For the first time, UHERO is forecasting a real gross domestic product figure. Although the recovery may have begun, it still forecasts a small contraction for this year, negative 0.2 percent. That would be an improvement on the 1.3 percent contraction the economists estimated for 2008 and the 0.4 percent contraction in 2009. UHERO forecasts Hawaii's overall gross domestic product will grow in 2011, by 0.5 percent.
"While the past year has brought the anticipated business cycle turning point," the report says, "there have been no developments that would warrant a substantially stronger forecast path."
Hawaii as an exporting economy - economists consider tourism an export, even if the customers come to us - is subject to the economic conditions that prevail elsewhere, but the university economists are moderately confident that world and national conditions will improve.
"The biggest downside risk for Hawaii is the state budget crisis, where we are only now feeling the full impact of job losses and furloughs/pay cuts," the economists say.
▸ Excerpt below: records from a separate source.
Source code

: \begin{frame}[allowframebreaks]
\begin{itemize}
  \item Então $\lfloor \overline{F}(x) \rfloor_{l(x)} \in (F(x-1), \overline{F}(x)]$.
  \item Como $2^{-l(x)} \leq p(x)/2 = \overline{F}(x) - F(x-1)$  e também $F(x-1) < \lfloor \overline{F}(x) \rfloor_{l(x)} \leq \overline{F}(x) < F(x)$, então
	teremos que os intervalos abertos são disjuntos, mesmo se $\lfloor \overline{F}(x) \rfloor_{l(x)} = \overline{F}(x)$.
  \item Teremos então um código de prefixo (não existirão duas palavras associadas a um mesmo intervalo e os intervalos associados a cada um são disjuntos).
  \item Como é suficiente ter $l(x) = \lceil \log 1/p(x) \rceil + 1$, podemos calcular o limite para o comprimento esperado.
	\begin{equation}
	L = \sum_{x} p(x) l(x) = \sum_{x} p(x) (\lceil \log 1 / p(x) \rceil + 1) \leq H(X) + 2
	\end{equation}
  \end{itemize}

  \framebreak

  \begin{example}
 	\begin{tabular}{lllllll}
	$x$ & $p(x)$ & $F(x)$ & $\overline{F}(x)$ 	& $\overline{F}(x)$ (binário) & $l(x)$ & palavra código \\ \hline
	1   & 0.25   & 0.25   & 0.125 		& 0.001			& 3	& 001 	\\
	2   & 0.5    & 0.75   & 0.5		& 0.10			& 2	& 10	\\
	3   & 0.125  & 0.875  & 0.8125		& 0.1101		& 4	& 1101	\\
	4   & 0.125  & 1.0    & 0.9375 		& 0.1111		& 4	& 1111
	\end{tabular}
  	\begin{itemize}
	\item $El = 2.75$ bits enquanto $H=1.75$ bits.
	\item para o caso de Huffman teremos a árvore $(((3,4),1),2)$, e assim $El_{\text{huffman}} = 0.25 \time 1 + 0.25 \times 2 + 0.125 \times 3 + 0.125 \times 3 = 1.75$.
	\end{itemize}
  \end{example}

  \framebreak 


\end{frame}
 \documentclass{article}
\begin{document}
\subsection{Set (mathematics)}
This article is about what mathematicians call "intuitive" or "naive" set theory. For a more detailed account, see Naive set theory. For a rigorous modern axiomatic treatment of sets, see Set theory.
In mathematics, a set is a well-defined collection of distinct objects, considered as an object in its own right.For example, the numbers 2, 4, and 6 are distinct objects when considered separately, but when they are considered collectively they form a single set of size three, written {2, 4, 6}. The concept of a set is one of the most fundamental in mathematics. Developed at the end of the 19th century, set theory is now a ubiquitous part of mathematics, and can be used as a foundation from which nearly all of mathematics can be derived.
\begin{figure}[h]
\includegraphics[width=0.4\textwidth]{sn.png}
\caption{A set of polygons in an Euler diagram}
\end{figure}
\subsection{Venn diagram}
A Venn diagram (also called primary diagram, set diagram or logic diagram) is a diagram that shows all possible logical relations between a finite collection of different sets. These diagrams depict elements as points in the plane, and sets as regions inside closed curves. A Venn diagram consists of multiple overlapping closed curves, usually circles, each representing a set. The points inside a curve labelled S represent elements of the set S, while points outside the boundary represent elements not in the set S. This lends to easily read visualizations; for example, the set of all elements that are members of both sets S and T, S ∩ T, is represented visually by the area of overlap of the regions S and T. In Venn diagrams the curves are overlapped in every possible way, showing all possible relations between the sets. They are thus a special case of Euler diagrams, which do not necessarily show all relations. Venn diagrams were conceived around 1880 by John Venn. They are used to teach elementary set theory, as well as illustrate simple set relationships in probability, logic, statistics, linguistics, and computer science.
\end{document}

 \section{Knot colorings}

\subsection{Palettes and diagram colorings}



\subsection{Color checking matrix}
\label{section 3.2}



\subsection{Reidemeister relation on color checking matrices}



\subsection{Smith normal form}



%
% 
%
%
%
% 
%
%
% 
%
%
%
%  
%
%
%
As with other projections for the national economy, UHERO is expecting a jobless recovery, at least in the near future.
Job counts should drop another 0.8 percent this year, and the unemployment rate will grow a smidgen, to 6.9 percent, the economists predict.
A lot of hidden unemployment is within that figure, since Maui County's main job sources - retailing, the visitor industry and government - have all cut hours for many workers.
"Additional public sector job losses are likely," the report says.
No increase in jobs is foretold before 2011, and if UHERO is right, the number of jobs will still be well below the peaks in 2007, since even the 2011 gain is projected to be less than 1 percent. Last year saw a drop of 4.4 percent, as the contraction that began in mid-2008 really began to take hold.
UHERO notes that visitor spending, construction employment and building permits all seemed to bottom out by the end of 2009.
Thanks in part to government stimulus spending, there should be some net hiring in construction over the next few months, even if the value of overall construction spending will fall by 17 percent.
Inflation has dropped along with the rest of the economy, and the Honolulu rate is expected to be 1.9 percent. That would be an increase over 2009, when housing prices were falling, but it still would be less than half what it was when the economy was expanding.
Information is not available to pin down the inflation rate for Maui.
Real personal income should be flat, according to the economists.